There was unease in his voice as he asked Philip one of the night installers to stay. Phillip looked at him, laughed, then realizing that he was serious, made up an excuse about going home to his family. He doesn’t have a family. The warehouse was almost empty now and he knew that there wasn’t anyone else he could ask to stay. Every one of these people made more than enough money in a year to have no money worries. Offering someone overtime was a waste of time.
The men in the white lab coats, who always came in pairs dropped off a crate beside him. He stayed sitting on the concrete and signed the tablet. Surrounding him were dozens of opened boxes strewn about, most of them empty, a few filled with papers and others filled with various wires, circuits and switches. He looked at the wooden crate the men had left and wondered again, like he’d had a hundred other times, how they expected him or anyone else to open it. The crates came completely sealed. There were no edges, no openings, no covers or sealants. They reminded him of large pieces of 2x2 lumber only a lot bigger.
He thought back to the time he’d asked ‘the suits’ if they really needed to bring the units down in hermetically sealed coffins. When they ignored him like they usually did he told them he just wasn’t going to sign for it. Of course he’d been kidding but that split second of defiance was his last. One of the men seemed to groan and placed the tablet on a table they’d been standing next to. He then grabbed Bobby’s arm forcefully and did the signature motions for him while squeezing the ever living hell out of his hand. The signatures were always a mess anyways and anyone could sign anyone else’s name and no one would be the wiser. The act of aggression though had shocked him. At least I came prepared!
The sound of the hammer hitting the crowbar was deafening. Chucks of wood flew everywhere after each hit. Clink, clink, clink. Sweat pooled down his forehead stinging his eye. He wiped it away with the sleeve of his white work shirt and looked around. Several other people were opening their crates as well. Janet Dixon had a power saw and seemed to make quick work of opening hers. Bobby dare not ask her to use it though. I don’t want to get involved with the employees.

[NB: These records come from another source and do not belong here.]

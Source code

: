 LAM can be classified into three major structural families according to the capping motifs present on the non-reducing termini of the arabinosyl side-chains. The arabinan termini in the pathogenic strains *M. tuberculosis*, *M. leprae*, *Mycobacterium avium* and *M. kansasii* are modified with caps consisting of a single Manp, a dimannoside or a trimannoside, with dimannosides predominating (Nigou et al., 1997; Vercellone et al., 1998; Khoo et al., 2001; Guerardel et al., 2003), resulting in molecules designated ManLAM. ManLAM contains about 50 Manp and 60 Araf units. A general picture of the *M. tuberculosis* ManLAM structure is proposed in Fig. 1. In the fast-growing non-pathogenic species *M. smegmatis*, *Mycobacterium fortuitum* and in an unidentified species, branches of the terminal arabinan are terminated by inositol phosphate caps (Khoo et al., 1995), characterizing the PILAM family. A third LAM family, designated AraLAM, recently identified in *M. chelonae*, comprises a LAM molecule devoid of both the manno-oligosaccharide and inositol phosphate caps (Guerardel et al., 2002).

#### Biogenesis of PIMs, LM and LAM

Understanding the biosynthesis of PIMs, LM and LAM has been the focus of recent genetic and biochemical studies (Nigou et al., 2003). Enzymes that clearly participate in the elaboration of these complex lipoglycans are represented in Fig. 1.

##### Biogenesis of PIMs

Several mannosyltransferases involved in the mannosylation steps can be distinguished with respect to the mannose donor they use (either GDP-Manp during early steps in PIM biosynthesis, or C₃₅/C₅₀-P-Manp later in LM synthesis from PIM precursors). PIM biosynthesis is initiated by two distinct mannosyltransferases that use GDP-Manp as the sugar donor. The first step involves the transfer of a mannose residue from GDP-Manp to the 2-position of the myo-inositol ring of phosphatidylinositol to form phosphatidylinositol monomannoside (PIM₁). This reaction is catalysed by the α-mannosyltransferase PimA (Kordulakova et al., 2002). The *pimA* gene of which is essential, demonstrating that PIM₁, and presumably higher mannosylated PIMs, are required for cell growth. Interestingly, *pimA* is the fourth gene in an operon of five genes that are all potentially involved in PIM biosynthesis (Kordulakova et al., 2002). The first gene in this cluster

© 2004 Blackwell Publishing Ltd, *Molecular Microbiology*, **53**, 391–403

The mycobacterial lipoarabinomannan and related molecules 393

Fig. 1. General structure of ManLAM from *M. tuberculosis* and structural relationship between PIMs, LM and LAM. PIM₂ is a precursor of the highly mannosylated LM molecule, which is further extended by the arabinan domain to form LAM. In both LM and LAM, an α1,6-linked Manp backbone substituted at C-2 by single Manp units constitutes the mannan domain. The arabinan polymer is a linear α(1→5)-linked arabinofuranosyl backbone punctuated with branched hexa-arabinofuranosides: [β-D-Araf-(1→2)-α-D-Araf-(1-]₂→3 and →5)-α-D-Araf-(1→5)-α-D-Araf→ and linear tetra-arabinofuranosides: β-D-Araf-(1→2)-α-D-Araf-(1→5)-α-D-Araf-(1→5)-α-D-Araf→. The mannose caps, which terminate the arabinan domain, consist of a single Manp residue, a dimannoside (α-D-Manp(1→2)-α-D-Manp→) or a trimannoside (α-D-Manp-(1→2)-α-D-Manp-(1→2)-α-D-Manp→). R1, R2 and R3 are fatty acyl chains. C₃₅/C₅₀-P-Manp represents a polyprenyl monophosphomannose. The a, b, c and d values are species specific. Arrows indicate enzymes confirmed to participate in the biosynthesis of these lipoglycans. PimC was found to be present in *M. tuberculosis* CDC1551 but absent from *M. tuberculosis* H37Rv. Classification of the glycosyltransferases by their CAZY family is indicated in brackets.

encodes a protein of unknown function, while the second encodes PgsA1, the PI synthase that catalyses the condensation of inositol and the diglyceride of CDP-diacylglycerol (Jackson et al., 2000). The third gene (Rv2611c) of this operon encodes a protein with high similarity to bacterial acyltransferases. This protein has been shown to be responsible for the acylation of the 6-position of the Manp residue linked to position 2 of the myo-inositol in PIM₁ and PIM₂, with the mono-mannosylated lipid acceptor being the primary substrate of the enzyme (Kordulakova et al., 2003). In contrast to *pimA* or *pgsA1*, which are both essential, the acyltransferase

Brett Salyer already had his open as well, though he had no idea how. What a waste of time! He was getting frustrated but didn’t want the others to see. Deep breaths seemed to only bring on more sweat and his heart was beating hard against his chest. Maybe the floor will give me more leverage? So he sat. It didn’t help. But he chiseled away. Clink, clink, clink.
He saw Tyler Jordan walk into the warehouse just after 10am. To say he was surprised was the understatement of the year. Tyler was either still drunk or hungover, Bobby couldn’t tell which but it didn’t matter because he was here. It was a struggle to get up. His oversized pants had gotten caught beneath his shoes and he almost tumbled to the ground. Even when he did get to his feet he stood there motionless for a moment trying to gain his balance. His legs felt wobbly and weak. Bile filled his throat for a moment but before he got sick he swallowed- hard. He wondered if he was coming down with something. Yeah you’re getting ‘sick’ just like everyone else! He got as far as he could seem to manage and leaned heavily against the concrete wall. Tyler stood there looking at him, waiting. Or was he looking through him?

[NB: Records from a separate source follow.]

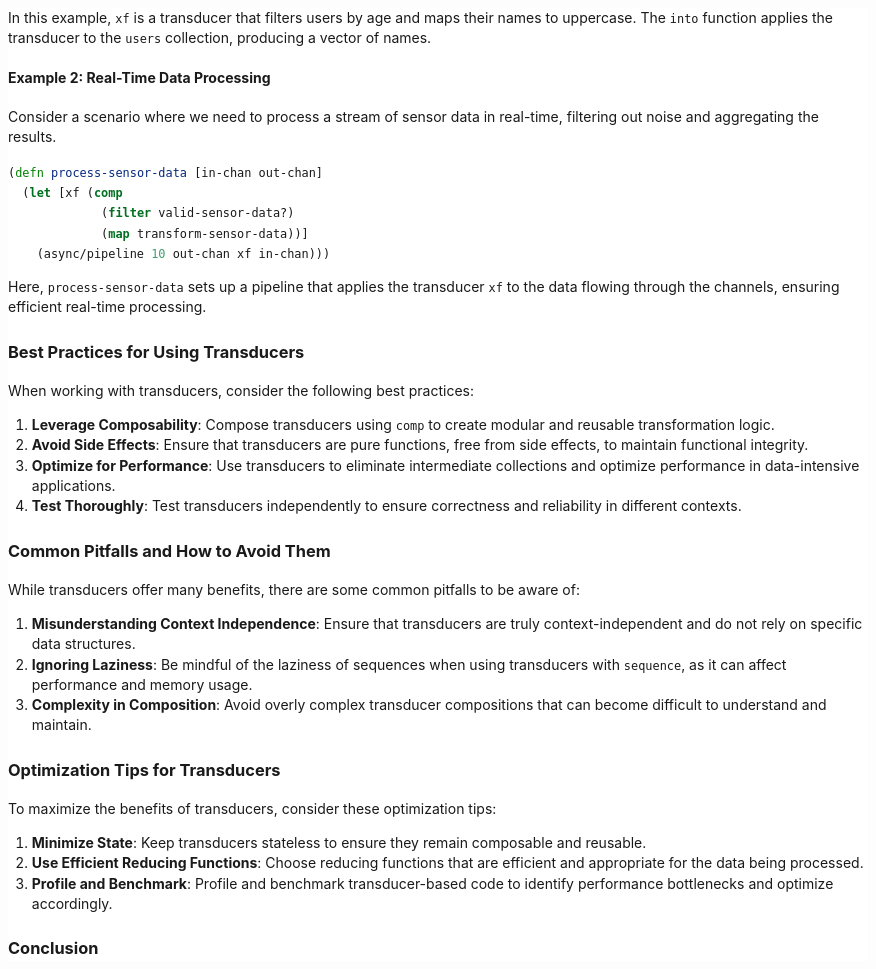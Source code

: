 In this example, `xf` is a transducer that filters users by age and maps their names to uppercase. The `into` function applies the transducer to the `users` collection, producing a vector of names.

#### Example 2: Real-Time Data Processing

Consider a scenario where we need to process a stream of sensor data in real-time, filtering out noise and aggregating the results.

```clojure
(defn process-sensor-data [in-chan out-chan]
  (let [xf (comp
             (filter valid-sensor-data?)
             (map transform-sensor-data))]
    (async/pipeline 10 out-chan xf in-chan)))
```

Here, `process-sensor-data` sets up a pipeline that applies the transducer `xf` to the data flowing through the channels, ensuring efficient real-time processing.

### Best Practices for Using Transducers

When working with transducers, consider the following best practices:

1. **Leverage Composability**: Compose transducers using `comp` to create modular and reusable transformation logic.
2. **Avoid Side Effects**: Ensure that transducers are pure functions, free from side effects, to maintain functional integrity.
3. **Optimize for Performance**: Use transducers to eliminate intermediate collections and optimize performance in data-intensive applications.
4. **Test Thoroughly**: Test transducers independently to ensure correctness and reliability in different contexts.

### Common Pitfalls and How to Avoid Them

While transducers offer many benefits, there are some common pitfalls to be aware of:

1. **Misunderstanding Context Independence**: Ensure that transducers are truly context-independent and do not rely on specific data structures.
2. **Ignoring Laziness**: Be mindful of the laziness of sequences when using transducers with `sequence`, as it can affect performance and memory usage.
3. **Complexity in Composition**: Avoid overly complex transducer compositions that can become difficult to understand and maintain.

### Optimization Tips for Transducers

To maximize the benefits of transducers, consider these optimization tips:

1. **Minimize State**: Keep transducers stateless to ensure they remain composable and reusable.
2. **Use Efficient Reducing Functions**: Choose reducing functions that are efficient and appropriate for the data being processed.
3. **Profile and Benchmark**: Profile and benchmark transducer-based code to identify performance bottlenecks and optimize accordingly.

### Conclusion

“Tony’s out.” He barked more than he had meant to. It sounded demanding and he regretted speaking so soon.
He waited now, breathing deliberately, trying to compose himself.
“We’re sending out 20 units today …”
He knew Tyler wouldn’t hit him but there was a brief moment of questioning. Clearly Tyler wasn’t happy. I know I’m not happy either. What can I do? What can any of us do? But that’s not even the best part Tyler….
“Need you on install” Bobby whispered. He’d hoped that Tyler heard him because he didn’t want to say it again.
“I’m sorry Tyler” he wheezed. “Let’s do what we can and see what happens” He said nothing more and trotted away. He knew Tyler was staring at him. He didn’t have to see it. He could feel it.